**EXERCISE PROMPT:**
Could you restate, word for word, the line that has "- обратно в 0." and all lines following it through the end of the entries below?

**SUPPLIED RECORDS:**
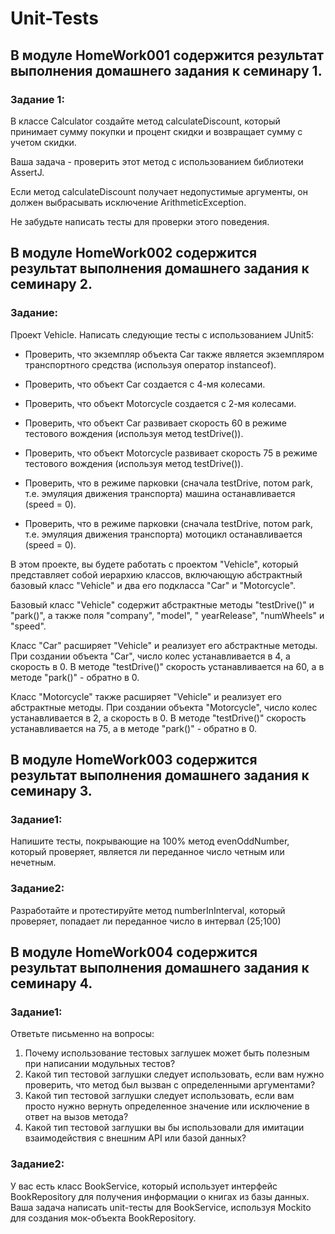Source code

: # Unit-Tests

## В модуле HomeWork001 содержится результат выполнения домашнего задания к семинару 1.

### Задание 1:

В классе Calculator создайте метод calculateDiscount, который принимает сумму покупки и процент скидки и возвращает
сумму с учетом скидки.

Ваша задача - проверить этот метод с использованием библиотеки AssertJ.

Если метод calculateDiscount получает недопустимые аргументы, он должен выбрасывать исключение ArithmeticException.

Не забудьте написать тесты для проверки этого поведения.

## В модуле HomeWork002 содержится результат выполнения домашнего задания к семинару 2.

### Задание:

Проект Vehicle. Написать следующие тесты с использованием JUnit5:

- Проверить, что экземпляр объекта Car также является экземпляром транспортного средства (используя оператор
  instanceof).

- Проверить, что объект Car создается с 4-мя колесами.

- Проверить, что объект Motorcycle создается с 2-мя колесами.

- Проверить, что объект Car развивает скорость 60 в режиме тестового вождения (используя метод testDrive()).

- Проверить, что объект Motorcycle развивает скорость 75 в режиме тестового вождения (используя метод testDrive()).

- Проверить, что в режиме парковки (сначала testDrive, потом park, т.е. эмуляция движения транспорта) машина
  останавливается (speed = 0).

- Проверить, что в режиме парковки (сначала testDrive, потом park, т.е. эмуляция движения транспорта) мотоцикл
  останавливается (speed = 0).

В этом проекте, вы будете работать с проектом "Vehicle", который представляет собой иерархию классов, включающую
абстрактный базовый класс "Vehicle" и два его подкласса "Car" и "Motorcycle".

Базовый класс "Vehicle" содержит абстрактные методы "testDrive()" и "park()", а также поля "company", "model", "
yearRelease", "numWheels" и "speed".

Класс "Car" расширяет "Vehicle" и реализует его абстрактные методы. При создании объекта "Car", число колес
устанавливается в 4, а скорость в 0. В методе "testDrive()" скорость устанавливается на 60, а в методе "park()" -
обратно в 0.

Класс "Motorcycle" также расширяет "Vehicle" и реализует его абстрактные методы. При создании объекта "Motorcycle",
число колес устанавливается в 2, а скорость в 0. В методе "testDrive()" скорость устанавливается на 75, а в методе 
"park()" - обратно в 0.


## В модуле HomeWork003 содержится результат выполнения домашнего задания к семинару 3.

### Задание1:

Напишите тесты, покрывающие на 100% метод evenOddNumber, который проверяет, является ли
переданное число четным или нечетным.

### Задание2:
Разработайте и протестируйте метод numberInInterval, который проверяет, попадает ли
переданное число в интервал (25;100)

## В модуле HomeWork004 содержится результат выполнения домашнего задания к семинару 4.

### Задание1:

Ответьте письменно на вопросы:

1)  Почему использование тестовых заглушек может быть полезным при написании модульных тестов?
2) Какой тип тестовой заглушки следует использовать, если вам нужно проверить, что метод был вызван с определенными аргументами?
3) Какой тип тестовой заглушки следует использовать, если вам просто нужно вернуть определенное значение или исключение в ответ на вызов метода?
4) Какой тип тестовой заглушки вы бы использовали для имитации взаимодействия с внешним API или базой данных?

### Задание2:

У вас есть класс BookService, который использует интерфейс BookRepository для получения информации о книгах из базы данных. 
Ваша задача написать unit-тесты для BookService, используя Mockito для создания мок-объекта BookRepository.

**EXERCISE OUTPUT:**
"park()" - обратно в 0.


## В модуле HomeWork003 содержится результат выполнения домашнего задания к семинару 3.

### Задание1:

Напишите тесты, покрывающие на 100% метод evenOddNumber, который проверяет, является ли
переданное число четным или нечетным.

### Задание2:
Разработайте и протестируйте метод numberInInterval, который проверяет, попадает ли
переданное число в интервал (25;100)

## В модуле HomeWork004 содержится результат выполнения домашнего задания к семинару 4.

### Задание1:

Ответьте письменно на вопросы:

1)  Почему использование тестовых заглушек может быть полезным при написании модульных тестов?
2) Какой тип тестовой заглушки следует использовать, если вам нужно проверить, что метод был вызван с определенными аргументами?
3) Какой тип тестовой заглушки следует использовать, если вам просто нужно вернуть определенное значение или исключение в ответ на вызов метода?
4) Какой тип тестовой заглушки вы бы использовали для имитации взаимодействия с внешним API или базой данных?

### Задание2:

У вас есть класс BookService, который использует интерфейс BookRepository для получения информации о книгах из базы данных. 
Ваша задача написать unit-тесты для BookService, используя Mockito для создания мок-объекта BookRepository.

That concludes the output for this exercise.